In 2014, another theory stirred up when Laxmikant Bajpai, the ex-State President of BJP from Uttar Pradesh, claimed that Shah Jahan bought the land from King Jai Singh in order to build the marble mausoleum. According to his theory, a substantial part of Taj Mahal was actually a part of an ancient Tejo Mahalaya temple’s land, which was purchased by Shah Jahan from King Jai Singh. This was, in fact, in retaliation to the demand of Azam Khan, an MLA from Uttar Pradesh, to hand over the Taj Mahal to the state waqf board and appoint him as the mutwalli (caretaker).
These controversies raise the question, should we pay any heed at all to these alleged theories of the Taj Mahal’s origin, or just ignore them like any other political tussle?
The latest remarks by Sangeet Som, the MLA from Uttar Pradesh’s Sardhana constituency, calling Taj Mahal a blot on Indian culture and history and a symbol of slavery that was built by traitors, has led to another controversy. The denigratory comments disgracing the 17th-century marble mausoleum, coupled with the omission of one of the seven wonders of the world from the UP tourism booklet listing popular spots in the state, garnered a lot of criticism across the country. The chief minister of the state, Yogi Adityanath, supposedly supports the view of his fellow party-worker – as evident from his comment made in June while on a tour to Bihar stating that Taj Mahal is not a reflection of Indian culture or heritage.

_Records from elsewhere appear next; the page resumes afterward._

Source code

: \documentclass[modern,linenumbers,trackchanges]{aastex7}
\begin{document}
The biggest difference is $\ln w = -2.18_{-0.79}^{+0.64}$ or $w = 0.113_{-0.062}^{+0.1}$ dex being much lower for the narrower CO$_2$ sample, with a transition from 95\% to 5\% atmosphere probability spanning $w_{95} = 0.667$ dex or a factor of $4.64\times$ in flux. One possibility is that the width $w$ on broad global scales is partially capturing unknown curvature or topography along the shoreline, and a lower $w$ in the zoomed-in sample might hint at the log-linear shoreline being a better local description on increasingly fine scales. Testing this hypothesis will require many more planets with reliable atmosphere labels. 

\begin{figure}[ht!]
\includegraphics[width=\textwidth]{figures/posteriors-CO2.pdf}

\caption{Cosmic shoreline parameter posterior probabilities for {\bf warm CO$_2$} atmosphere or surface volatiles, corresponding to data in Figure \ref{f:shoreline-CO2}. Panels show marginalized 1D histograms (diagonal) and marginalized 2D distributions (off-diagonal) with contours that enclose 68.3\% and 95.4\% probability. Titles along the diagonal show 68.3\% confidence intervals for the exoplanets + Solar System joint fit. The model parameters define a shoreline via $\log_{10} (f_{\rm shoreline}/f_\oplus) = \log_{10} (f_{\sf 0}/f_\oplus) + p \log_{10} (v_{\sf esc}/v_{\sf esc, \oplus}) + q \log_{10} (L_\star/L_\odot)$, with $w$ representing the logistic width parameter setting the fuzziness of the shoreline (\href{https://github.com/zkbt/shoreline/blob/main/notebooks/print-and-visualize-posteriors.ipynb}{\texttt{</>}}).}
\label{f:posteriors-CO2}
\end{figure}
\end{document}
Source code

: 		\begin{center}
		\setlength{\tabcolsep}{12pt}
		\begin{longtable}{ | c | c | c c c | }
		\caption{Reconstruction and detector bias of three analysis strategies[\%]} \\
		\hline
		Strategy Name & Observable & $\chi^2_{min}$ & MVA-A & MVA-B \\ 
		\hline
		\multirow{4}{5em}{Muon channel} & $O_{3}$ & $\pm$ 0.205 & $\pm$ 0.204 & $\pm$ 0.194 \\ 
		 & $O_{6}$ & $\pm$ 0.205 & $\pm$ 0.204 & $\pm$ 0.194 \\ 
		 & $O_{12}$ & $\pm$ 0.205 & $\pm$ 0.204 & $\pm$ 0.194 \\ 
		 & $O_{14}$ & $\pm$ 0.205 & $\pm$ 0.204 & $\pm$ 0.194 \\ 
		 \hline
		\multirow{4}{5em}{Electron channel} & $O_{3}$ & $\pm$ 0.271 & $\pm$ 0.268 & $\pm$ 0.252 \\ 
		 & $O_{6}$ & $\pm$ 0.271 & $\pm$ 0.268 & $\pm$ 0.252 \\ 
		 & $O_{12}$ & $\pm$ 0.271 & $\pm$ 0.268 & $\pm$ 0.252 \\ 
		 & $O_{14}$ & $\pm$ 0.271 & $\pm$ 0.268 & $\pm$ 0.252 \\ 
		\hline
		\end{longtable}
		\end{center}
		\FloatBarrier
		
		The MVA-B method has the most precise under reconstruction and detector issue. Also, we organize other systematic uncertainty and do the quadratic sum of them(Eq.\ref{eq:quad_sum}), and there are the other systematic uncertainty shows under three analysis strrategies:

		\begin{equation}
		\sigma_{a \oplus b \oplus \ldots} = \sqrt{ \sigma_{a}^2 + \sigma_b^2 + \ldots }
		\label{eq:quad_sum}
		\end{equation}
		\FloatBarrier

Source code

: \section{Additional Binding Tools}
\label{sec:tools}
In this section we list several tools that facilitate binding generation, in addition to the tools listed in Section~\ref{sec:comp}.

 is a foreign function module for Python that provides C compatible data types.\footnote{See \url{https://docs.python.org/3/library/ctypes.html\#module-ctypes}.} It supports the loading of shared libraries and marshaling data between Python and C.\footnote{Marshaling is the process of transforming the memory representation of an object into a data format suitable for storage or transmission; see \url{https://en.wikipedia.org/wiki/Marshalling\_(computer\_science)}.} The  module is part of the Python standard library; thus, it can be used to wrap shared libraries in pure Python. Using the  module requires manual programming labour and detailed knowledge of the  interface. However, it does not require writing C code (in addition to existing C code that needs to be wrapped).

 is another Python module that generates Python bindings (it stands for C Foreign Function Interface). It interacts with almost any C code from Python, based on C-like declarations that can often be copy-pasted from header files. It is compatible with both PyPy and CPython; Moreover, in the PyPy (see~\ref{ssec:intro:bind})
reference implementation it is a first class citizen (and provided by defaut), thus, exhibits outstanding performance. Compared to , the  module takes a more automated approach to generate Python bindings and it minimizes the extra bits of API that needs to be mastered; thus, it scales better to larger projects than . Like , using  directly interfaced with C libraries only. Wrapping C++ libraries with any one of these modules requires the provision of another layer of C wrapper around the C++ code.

What exactly the true story is, behind the origin of the Taj Mahal, I suppose, we’ll never know. So why not just sit back and enjoy the majestic structure’s beauty as it is, without raising any further questions? Why not preserve the world-renowned monument? It reminds me of the famous quote by Rick Warren, “We are products of our past, but we don’t have to be prisoners of it.” After all, we do celebrate the architectural monuments built during the British Raj without much reluctance, don’t we?